Armed Palestinian resistance groups are expanding in the occupied territories, including in Jenin, in part in response to the fragmented Palestinian leadership, the lack of opportunities for the Palestinians and the protracted negotiations that could lead to a sovereign state of Palestine. Over the past year, Israel Defense Forces have responded to these new groups, particularly Lion’s Den, with intensive crackdowns that have resulted in high civilian deaths.

The State Department’s top Middle East official, Barbara Leaf, told reporters Thursday that the deadly attack in Jenin “dismantled a ticking time bomb of a threat — a terrorist threat,” apparently adding to comments from a senior Israeli military official.

In response to the Israeli operation, the head of the Palestine Liberation Organization, Mahmoud Abbas, said he would cut security coordination with the Israeli government. Some experts noted that this was often a topic of conversation for Abbas, but one he has not always followed.

The UN Special Rapporteur on Human Rights, Francesca Albanese, pointed to Israel’s obligation as an occupying power to protect Palestinian civilians in the West Bank stressed The “deeply alarmingly high rate of apparent extrajudicial killings of Palestinians of 2022 continues into this new year.”
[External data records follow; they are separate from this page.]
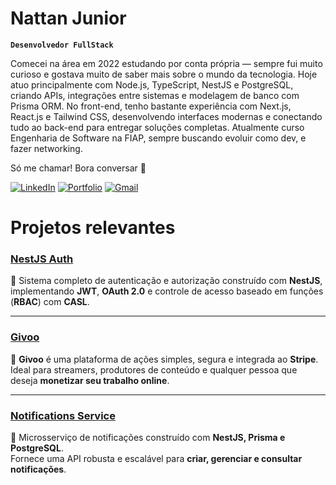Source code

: # Nattan Junior

**`Desenvolvedor FullStack`**

 Comecei na área em 2022 estudando por conta própria — sempre fui muito curioso e gostava muito de saber mais sobre o mundo da tecnologia. Hoje atuo principalmente com Node.js, TypeScript, NestJS e PostgreSQL, criando APIs, integrações entre sistemas e modelagem de banco com Prisma ORM. No front-end, tenho bastante experiência com Next.js, React.js e Tailwind CSS, desenvolvendo interfaces modernas e conectando tudo ao back-end para entregar soluções completas. Atualmente curso Engenharia de Software na FIAP, sempre buscando evoluir como dev, e fazer networking. 
 
Só me chamar! Bora conversar 👊 

 [![LinkedIn](https://img.shields.io/badge/LinkedIn-0077B5?style=for-the-badge&logo=linkedin&logoColor=white)](http://www.linkedin.com/in/nattan-junior-20365a264)   [![Portfolio](https://img.shields.io/badge/Portfolio-000?style=for-the-badge&logo=vercel&logoColor=white)](https://nattanjr.vercel.app)  [![Gmail](https://img.shields.io/badge/Gmail-D14836?style=for-the-badge&logo=gmail&logoColor=white)](mailto:fnatanieljunior@gmail.com) 



# Projetos relevantes

### [NestJS Auth](https://github.com/Nattanjunior/nestjs-auth)  
🔑 Sistema completo de autenticação e autorização construído com **NestJS**, implementando **JWT**, **OAuth 2.0** e controle de acesso baseado em funções (**RBAC**) com **CASL**.  

---

### [Givoo](https://github.com/Nattanjunior/Givoo)  
💸 **Givoo** é uma plataforma de ações simples, segura e integrada ao **Stripe**.  
Ideal para streamers, produtores de conteúdo e qualquer pessoa que deseja **monetizar seu trabalho online**.  

---

### [Notifications Service](https://github.com/Nattanjunior/notifications-service)  
📩 Microsserviço de notificações construído com **NestJS, Prisma e PostgreSQL**.  
Fornece uma API robusta e escalável para **criar, gerenciar e consultar notificações**.



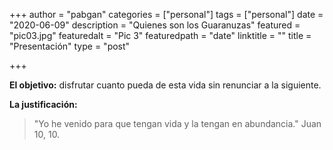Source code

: +++
author = "pabgan"
categories = ["personal"]
tags = ["personal"]
date = "2020-06-09"
description = "Quienes son los Guaranuzas"
featured = "pic03.jpg"
featuredalt = "Pic 3"
featuredpath = "date"
linktitle = ""
title = "Presentación"
type = "post"

+++


**El objetivo:** disfrutar cuanto pueda de esta vida sin renunciar a la siguiente.

**La justificación:**

> "Yo he venido para que tengan vida y la tengan en abundancia." Juan 10, 10.
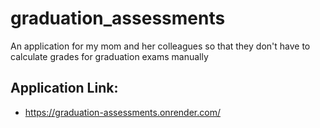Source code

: # graduation_assessments

An application for my mom and her colleagues so that they don't have to calculate grades for graduation exams manually

## Application Link:
* https://graduation-assessments.onrender.com/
Should we expect more violence under Israel’s new government?

In November, Israelis elected the most extreme government in the country’s history. More than 80,000 protesters demonstrated against the new government members and their legal action that would weaken the authority of the country’s Supreme Court. Even Moshe Ya’alon, a former defense minister who was a member of Prime Minister Benjamin Netanyahu’s centre-right Likud party, has described the new Israeli government as “a dictatorship of criminals”. But within Israel, less attention has been paid to the drastic impact of the radical new coalition government on the Palestinian citizens of Israel and the Palestinians living under occupation.

“The death toll both in the West Bank and now in Jerusalem is indeed the entirely predictable result of an extremist Israeli government that promotes violence,” said Sarah Leah Whitson, executive director of the advocacy and research organization Democracy for the Arab World Now.

For its part, the Biden administration has so far been reluctant to criticize the government. Although the Biden administration still holds out the prospect of a two-state solution and an independent Palestinian state, those talks have been frozen since 2014, and more recently Israel has forged diplomatic ties with Arab states such as the United Arab Emirates, Bahrain and Morocco , giving the Israeli government little incentive to push for a two-state outcome.

It is not entirely clear how Secretary of State Blinken will manage to de-escalate tensions between Israelis and Palestinians during his upcoming trip. The visit’s priorities include “upholding the two-state solution to the Israeli-Palestinian conflict and protecting human rights and democratic values,” all of which risk further shifting.

Tom Pickering, a career ambassador who previously served in Israel, is concerned the escalating violence could lead to a third intifada, or uprising, among Palestinians. “Right now, as most people like to say, the two-state result is dead,” he told me. “But there is a non-state outcome that is emerging” – that is, a status quo sought by the current Israeli government, in which a Palestinian state is no longer a viable option.

But the tragic violence of the last two days shows that this is not a solution at all.